Published by Black Rose Writing

4 stars


Seventeen-year-old horror fan Cain Shannon thought helping a ghost find her killers would be the supernatural adventure of a lifetime. Now, he just hopes to survive long enough to protect his family and friends from her.

A bet between friends goes horribly wrong, resulting in Sarah’s death. When she returns to seek justice against those responsible, Cain agrees to help her. But when he discovers Sarah has been hijacking his body, he realizes she wants retribution instead of justice.

Terrified of what could have happened when he wasn’t in control, Cain commands Sarah to leave his house – but exorcising her isn’t that easy. She retaliates against her murderers in bloody, horrific ways, each death making her stronger, then sets her sights on Cain. With the help of friends, Cain fights to save himself and his loved ones and searches for a way to stop Sarah before she kills again.

This is a wonderful YA horror, I’m glad I gave it a chance despite my general aversion to YA titles.

It’s everything you could hope for in a teen haunting story – Cain, a likable highschool student. He’s a talented soccer (heh. American.) player, cares deeply for his family following the death of his father and is just trying to do the right thing while navigating this crazy world.
The last thing he needs is for a ghost girl to start walking down the stairs from the attic and make herself at home in his bedroom. Obviously, that’s exactly what happens and he has to figure out exactly what her story is and why she’s still wandering the earth.

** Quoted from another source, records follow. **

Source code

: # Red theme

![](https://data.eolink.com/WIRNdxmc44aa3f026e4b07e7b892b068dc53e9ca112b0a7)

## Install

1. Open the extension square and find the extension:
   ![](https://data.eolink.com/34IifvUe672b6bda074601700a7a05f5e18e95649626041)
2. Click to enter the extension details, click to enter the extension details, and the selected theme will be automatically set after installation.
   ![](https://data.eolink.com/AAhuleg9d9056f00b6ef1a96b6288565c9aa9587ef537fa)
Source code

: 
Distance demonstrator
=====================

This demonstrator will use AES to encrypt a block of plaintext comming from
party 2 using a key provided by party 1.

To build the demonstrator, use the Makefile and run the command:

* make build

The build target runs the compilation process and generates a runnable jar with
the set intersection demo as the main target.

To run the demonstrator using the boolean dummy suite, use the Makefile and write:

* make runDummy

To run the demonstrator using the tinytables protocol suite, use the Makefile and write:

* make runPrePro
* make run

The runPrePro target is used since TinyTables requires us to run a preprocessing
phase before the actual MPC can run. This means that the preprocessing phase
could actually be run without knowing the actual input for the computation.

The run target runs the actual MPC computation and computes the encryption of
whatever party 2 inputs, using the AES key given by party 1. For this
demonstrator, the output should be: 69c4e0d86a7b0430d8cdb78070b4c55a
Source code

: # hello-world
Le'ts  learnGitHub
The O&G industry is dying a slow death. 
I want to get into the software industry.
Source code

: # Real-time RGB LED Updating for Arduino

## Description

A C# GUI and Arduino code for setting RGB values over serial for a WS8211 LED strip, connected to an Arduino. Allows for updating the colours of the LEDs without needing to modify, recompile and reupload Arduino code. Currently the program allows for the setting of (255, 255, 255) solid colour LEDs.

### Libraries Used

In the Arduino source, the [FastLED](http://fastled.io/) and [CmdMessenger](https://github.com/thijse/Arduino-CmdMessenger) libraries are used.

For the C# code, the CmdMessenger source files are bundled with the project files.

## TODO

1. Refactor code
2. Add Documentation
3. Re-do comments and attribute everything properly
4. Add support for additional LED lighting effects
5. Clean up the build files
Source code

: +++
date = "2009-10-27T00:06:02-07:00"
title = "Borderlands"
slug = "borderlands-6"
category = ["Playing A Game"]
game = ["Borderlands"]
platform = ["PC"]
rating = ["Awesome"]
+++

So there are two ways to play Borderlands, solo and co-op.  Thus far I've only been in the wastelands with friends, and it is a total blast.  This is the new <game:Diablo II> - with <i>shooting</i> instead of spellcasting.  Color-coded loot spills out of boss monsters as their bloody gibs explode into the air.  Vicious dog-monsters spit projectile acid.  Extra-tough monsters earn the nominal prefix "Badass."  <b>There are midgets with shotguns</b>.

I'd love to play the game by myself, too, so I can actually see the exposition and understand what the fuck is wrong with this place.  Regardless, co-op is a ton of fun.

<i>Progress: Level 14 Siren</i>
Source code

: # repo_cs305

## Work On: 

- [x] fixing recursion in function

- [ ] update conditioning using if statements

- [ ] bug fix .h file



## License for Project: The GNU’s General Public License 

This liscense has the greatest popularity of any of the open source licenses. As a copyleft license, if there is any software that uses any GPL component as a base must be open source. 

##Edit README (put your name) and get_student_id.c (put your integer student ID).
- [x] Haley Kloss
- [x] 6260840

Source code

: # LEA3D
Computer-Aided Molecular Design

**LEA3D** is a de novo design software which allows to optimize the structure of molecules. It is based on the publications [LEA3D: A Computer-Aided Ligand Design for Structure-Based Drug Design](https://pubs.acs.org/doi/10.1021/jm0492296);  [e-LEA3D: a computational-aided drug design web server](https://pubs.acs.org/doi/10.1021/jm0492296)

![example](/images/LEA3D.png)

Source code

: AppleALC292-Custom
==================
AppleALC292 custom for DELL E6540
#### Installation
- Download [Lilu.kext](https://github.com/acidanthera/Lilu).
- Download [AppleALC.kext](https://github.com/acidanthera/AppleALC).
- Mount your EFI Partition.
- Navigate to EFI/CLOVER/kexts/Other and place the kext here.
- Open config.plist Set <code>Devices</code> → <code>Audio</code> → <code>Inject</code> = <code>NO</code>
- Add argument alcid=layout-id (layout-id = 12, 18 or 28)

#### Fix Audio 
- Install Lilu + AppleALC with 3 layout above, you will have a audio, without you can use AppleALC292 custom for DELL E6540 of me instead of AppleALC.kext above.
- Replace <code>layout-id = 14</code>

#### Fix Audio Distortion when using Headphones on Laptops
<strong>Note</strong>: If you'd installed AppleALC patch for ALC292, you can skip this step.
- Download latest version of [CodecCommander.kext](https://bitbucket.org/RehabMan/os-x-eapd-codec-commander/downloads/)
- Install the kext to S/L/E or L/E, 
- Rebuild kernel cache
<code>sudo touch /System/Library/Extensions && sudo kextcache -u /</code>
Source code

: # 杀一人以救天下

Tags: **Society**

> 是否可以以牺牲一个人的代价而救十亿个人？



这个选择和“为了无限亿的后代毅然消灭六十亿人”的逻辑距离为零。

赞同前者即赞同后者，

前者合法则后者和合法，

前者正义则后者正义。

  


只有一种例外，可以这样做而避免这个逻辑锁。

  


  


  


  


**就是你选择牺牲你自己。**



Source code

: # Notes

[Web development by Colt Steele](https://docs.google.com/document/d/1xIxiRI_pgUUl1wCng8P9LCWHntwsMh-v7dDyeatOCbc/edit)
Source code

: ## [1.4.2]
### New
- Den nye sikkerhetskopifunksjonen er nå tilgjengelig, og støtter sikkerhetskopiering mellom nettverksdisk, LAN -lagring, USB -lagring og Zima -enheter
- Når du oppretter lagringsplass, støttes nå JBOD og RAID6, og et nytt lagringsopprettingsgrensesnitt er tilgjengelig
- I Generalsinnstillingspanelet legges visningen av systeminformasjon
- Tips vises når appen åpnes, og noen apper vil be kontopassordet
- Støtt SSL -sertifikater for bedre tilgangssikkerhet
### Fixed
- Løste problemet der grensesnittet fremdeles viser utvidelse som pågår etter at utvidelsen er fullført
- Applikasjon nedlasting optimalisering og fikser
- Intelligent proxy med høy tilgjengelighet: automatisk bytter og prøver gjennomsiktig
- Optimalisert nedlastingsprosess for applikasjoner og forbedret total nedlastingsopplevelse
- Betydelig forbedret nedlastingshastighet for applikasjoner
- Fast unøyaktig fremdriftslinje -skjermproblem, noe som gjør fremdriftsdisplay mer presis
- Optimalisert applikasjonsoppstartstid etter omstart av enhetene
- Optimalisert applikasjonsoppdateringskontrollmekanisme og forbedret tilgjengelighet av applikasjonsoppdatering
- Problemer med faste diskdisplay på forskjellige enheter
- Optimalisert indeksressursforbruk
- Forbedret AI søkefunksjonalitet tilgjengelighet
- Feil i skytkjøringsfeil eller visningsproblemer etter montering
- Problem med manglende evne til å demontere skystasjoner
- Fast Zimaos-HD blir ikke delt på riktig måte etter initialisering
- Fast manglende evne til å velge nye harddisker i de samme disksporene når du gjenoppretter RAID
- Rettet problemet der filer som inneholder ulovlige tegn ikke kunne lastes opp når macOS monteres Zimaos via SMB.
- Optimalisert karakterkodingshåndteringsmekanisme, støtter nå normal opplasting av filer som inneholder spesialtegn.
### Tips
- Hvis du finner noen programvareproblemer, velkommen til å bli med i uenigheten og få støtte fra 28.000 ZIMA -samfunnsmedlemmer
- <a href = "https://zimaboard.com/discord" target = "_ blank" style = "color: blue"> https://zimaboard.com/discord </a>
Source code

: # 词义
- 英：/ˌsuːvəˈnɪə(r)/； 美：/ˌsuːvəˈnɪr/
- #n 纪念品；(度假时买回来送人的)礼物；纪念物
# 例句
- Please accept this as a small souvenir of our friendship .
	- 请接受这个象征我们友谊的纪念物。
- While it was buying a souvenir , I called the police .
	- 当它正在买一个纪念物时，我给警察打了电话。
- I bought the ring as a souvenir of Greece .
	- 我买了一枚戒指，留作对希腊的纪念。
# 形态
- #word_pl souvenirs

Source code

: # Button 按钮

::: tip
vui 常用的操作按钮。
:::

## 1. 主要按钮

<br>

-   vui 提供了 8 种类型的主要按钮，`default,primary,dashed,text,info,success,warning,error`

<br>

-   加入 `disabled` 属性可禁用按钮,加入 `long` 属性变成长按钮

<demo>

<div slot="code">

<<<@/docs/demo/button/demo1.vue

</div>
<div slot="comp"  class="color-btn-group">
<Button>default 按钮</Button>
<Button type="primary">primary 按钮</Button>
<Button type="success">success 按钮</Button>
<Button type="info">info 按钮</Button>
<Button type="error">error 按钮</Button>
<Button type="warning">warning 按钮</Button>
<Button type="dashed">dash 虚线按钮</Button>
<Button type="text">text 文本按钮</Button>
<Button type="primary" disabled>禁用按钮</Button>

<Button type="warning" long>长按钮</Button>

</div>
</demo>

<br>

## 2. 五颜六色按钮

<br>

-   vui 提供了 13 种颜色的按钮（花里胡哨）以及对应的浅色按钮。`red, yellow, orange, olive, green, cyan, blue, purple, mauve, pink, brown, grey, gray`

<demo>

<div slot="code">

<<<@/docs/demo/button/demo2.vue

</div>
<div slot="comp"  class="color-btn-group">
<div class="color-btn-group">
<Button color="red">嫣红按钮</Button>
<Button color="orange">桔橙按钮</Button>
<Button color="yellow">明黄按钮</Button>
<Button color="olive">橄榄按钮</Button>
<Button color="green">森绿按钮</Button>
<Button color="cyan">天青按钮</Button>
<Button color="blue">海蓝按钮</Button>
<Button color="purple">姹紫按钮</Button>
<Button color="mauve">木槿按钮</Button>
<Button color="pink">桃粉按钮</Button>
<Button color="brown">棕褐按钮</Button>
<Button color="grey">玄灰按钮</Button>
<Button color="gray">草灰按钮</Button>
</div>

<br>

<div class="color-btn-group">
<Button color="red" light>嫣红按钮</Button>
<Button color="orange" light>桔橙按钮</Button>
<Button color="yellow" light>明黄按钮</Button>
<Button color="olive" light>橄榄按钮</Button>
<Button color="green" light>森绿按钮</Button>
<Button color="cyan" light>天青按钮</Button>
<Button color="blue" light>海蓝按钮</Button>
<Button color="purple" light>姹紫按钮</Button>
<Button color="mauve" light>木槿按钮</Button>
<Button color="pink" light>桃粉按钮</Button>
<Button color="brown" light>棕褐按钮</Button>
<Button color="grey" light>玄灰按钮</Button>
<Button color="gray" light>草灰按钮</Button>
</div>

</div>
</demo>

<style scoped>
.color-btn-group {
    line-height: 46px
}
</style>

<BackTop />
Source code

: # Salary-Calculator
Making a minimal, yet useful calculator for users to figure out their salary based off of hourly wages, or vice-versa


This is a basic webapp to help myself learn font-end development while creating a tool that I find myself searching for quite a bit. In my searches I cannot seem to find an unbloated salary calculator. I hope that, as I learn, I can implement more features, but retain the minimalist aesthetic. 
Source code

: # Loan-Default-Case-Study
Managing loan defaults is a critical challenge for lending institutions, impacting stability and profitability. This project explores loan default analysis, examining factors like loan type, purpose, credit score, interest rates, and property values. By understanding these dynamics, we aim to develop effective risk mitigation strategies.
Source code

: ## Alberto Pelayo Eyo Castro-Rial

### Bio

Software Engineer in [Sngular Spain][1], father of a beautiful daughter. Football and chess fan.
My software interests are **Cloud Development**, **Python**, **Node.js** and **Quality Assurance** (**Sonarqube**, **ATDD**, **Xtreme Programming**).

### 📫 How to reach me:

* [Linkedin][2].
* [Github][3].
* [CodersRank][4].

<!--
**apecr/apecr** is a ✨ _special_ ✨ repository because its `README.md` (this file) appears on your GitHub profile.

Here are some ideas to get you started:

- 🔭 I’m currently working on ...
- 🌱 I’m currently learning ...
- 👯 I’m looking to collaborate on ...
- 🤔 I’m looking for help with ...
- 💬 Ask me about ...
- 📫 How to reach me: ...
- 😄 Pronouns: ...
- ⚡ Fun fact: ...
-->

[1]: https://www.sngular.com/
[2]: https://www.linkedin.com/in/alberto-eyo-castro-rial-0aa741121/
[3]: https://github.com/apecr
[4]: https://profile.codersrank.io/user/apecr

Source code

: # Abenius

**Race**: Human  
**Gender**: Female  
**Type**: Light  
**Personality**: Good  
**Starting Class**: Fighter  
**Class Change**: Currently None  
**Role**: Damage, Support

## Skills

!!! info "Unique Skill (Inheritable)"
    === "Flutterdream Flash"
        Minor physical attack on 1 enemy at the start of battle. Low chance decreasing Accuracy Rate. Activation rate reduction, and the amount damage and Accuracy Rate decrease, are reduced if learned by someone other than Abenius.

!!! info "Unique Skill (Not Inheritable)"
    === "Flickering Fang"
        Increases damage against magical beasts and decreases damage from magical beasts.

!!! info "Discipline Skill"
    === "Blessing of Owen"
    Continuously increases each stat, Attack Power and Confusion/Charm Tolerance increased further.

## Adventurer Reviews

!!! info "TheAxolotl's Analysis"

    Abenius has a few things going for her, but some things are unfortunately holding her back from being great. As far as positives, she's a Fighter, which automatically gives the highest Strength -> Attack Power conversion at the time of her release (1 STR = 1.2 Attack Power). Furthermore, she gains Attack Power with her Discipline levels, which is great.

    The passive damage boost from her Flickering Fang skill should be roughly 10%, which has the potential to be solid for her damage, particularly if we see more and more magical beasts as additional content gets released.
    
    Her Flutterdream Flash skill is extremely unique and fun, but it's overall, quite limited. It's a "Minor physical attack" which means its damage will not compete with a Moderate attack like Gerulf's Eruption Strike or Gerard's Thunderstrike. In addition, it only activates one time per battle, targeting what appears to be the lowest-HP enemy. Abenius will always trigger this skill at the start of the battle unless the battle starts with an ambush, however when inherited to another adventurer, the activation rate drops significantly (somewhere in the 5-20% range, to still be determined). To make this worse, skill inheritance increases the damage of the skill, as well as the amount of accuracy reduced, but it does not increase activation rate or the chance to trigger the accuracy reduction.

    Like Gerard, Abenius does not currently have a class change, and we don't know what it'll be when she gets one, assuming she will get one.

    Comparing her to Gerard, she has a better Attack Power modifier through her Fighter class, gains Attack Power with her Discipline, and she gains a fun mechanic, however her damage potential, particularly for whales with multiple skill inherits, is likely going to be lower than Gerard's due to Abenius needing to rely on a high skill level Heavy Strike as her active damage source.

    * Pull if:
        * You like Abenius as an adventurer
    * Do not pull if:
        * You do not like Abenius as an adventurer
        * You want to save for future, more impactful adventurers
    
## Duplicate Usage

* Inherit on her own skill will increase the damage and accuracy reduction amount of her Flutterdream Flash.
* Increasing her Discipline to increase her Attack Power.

The writing is really atmospheric and spooky, the tension definitely sends chills down your spine the closer you get to the end of the book – the beginning is a little bit tame so I was starting to wonder where the author was going to go with the second half… I needn’t have worried! It gets darker and hangs on to you tightly.
I loved the story – it was missing some of the really dark elements that you would have expected in an adult horror (like the nature of ghosts etc.) but sometimes you just have to enjoy something for what it is!
The only thing that did bother me was how teenage girls were portrayed, on one hand you had the vacuous, hideously selfish popularity queen who would go out with any boy who could enhance her social standing and then on the other side of the spectrum you had the ‘cool girl’. The one who enjoys sports, plays a classical instrument, is ‘different from all the other girls’ and automatically believes anything the boy has to say about ghosts haunting his bedroom. Given that Cain himself is so middle of the road, the author is capable of writing characters that aren’t just highschool stereotypes.
So, gender politics aside, this really is a book worth picking up if you’re a fan of ghost stories with a nasty edge.